• _WHAT THE TASK ASKS_
Beginning with the first line below, retype exactly each line through the one containing "Some users have". Leave out all pictures.

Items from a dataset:
--*--
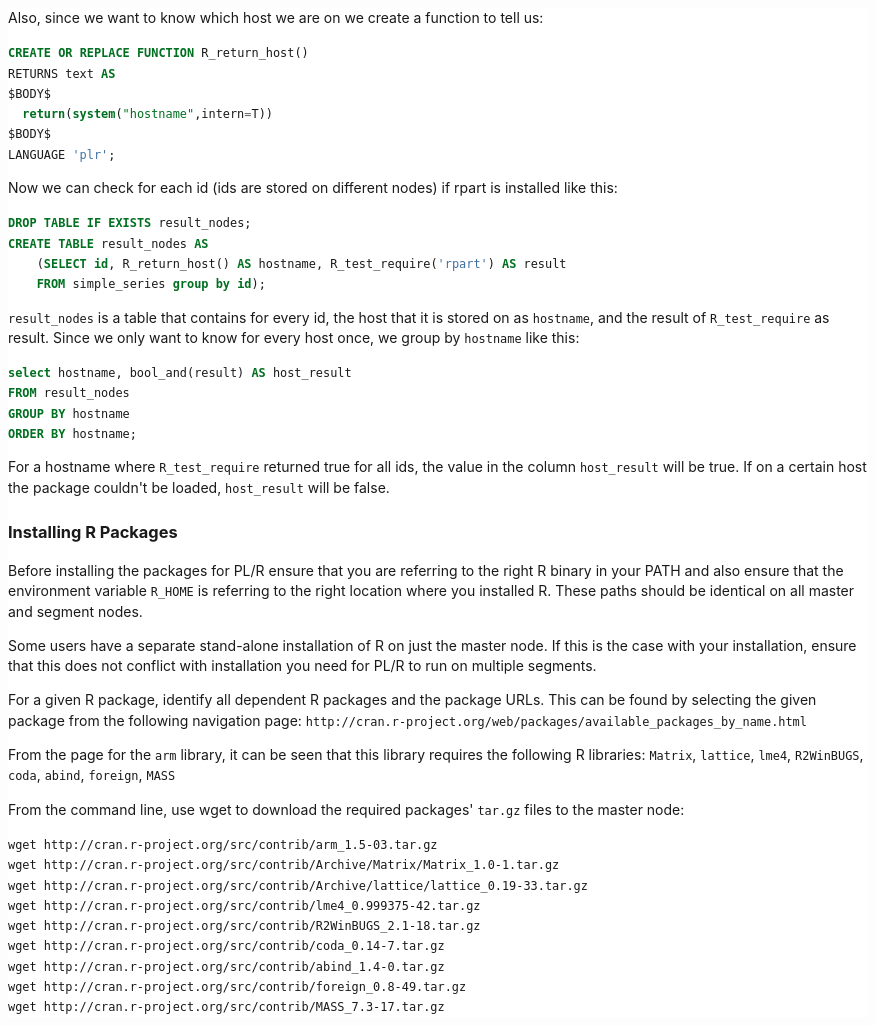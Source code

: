 Also, since we want to know which host we are on we create a function to tell us:

```SQL
CREATE OR REPLACE FUNCTION R_return_host()
RETURNS text AS
$BODY$
  return(system("hostname",intern=T))
$BODY$
LANGUAGE 'plr';
```

Now we can check for each id (ids are stored on different nodes) if rpart is installed like this:
```SQL
DROP TABLE IF EXISTS result_nodes;
CREATE TABLE result_nodes AS 
    (SELECT id, R_return_host() AS hostname, R_test_require('rpart') AS result 
    FROM simple_series group by id); 
```

`result_nodes` is a table that contains for every id, the host that it is stored on as `hostname`, and the result of `R_test_require` as result. Since we only want to know for every host once, we group by `hostname` like this:

```SQL
select hostname, bool_and(result) AS host_result 
FROM result_nodes 
GROUP BY hostname 
ORDER BY hostname;
```

For a hostname where `R_test_require` returned true for all ids, the value in the column `host_result` will be true. If on a certain host the package couldn't be loaded, `host_result` will be false.

### <a name="plr_packages_install"/> Installing R Packages

Before installing the packages for PL/R ensure that you are referring to the right R binary in your PATH and also ensure that the environment variable `R_HOME` is referring to the right location where you installed R. These paths should be identical on all master and segment nodes.

Some users have a separate stand-alone installation of R on just the master node. If this is the case with your installation, ensure that this does not conflict with installation you need for PL/R to run on multiple segments.

For a given R package, identify all dependent R packages and the package URLs.  This can be found by selecting the given package from the following navigation page: 
`http://cran.r-project.org/web/packages/available_packages_by_name.html`

From the page for the `arm` library, it can be seen that this library requires the following R libraries: `Matrix`, `lattice`, `lme4`, `R2WinBUGS`, `coda`, `abind`, `foreign`, `MASS`

From the command line, use wget to download the required packages' `tar.gz` files to the master node:

```
wget http://cran.r-project.org/src/contrib/arm_1.5-03.tar.gz
wget http://cran.r-project.org/src/contrib/Archive/Matrix/Matrix_1.0-1.tar.gz
wget http://cran.r-project.org/src/contrib/Archive/lattice/lattice_0.19-33.tar.gz
wget http://cran.r-project.org/src/contrib/lme4_0.999375-42.tar.gz
wget http://cran.r-project.org/src/contrib/R2WinBUGS_2.1-18.tar.gz
wget http://cran.r-project.org/src/contrib/coda_0.14-7.tar.gz
wget http://cran.r-project.org/src/contrib/abind_1.4-0.tar.gz
wget http://cran.r-project.org/src/contrib/foreign_0.8-49.tar.gz
wget http://cran.r-project.org/src/contrib/MASS_7.3-17.tar.gz
```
--*--
• _EXERCISE OUTPUT_
Source code

: Also, since we want to know which host we are on we create a function to tell us:

```SQL
CREATE OR REPLACE FUNCTION R_return_host()
RETURNS text AS
$BODY$
  return(system("hostname",intern=T))
$BODY$
LANGUAGE 'plr';
```

Now we can check for each id (ids are stored on different nodes) if rpart is installed like this:
```SQL
DROP TABLE IF EXISTS result_nodes;
CREATE TABLE result_nodes AS 
    (SELECT id, R_return_host() AS hostname, R_test_require('rpart') AS result 
    FROM simple_series group by id); 
```

`result_nodes` is a table that contains for every id, the host that it is stored on as `hostname`, and the result of `R_test_require` as result. Since we only want to know for every host once, we group by `hostname` like this:

```SQL
select hostname, bool_and(result) AS host_result 
FROM result_nodes 
GROUP BY hostname 
ORDER BY hostname;
```

For a hostname where `R_test_require` returned true for all ids, the value in the column `host_result` will be true. If on a certain host the package couldn't be loaded, `host_result` will be false.

### <a name="plr_packages_install"/> Installing R Packages

Before installing the packages for PL/R ensure that you are referring to the right R binary in your PATH and also ensure that the environment variable `R_HOME` is referring to the right location where you installed R. These paths should be identical on all master and segment nodes.

Some users have a separate stand-alone installation of R on just the master node. If this is the case with your installation, ensure that this does not conflict with installation you need for PL/R to run on multiple segments.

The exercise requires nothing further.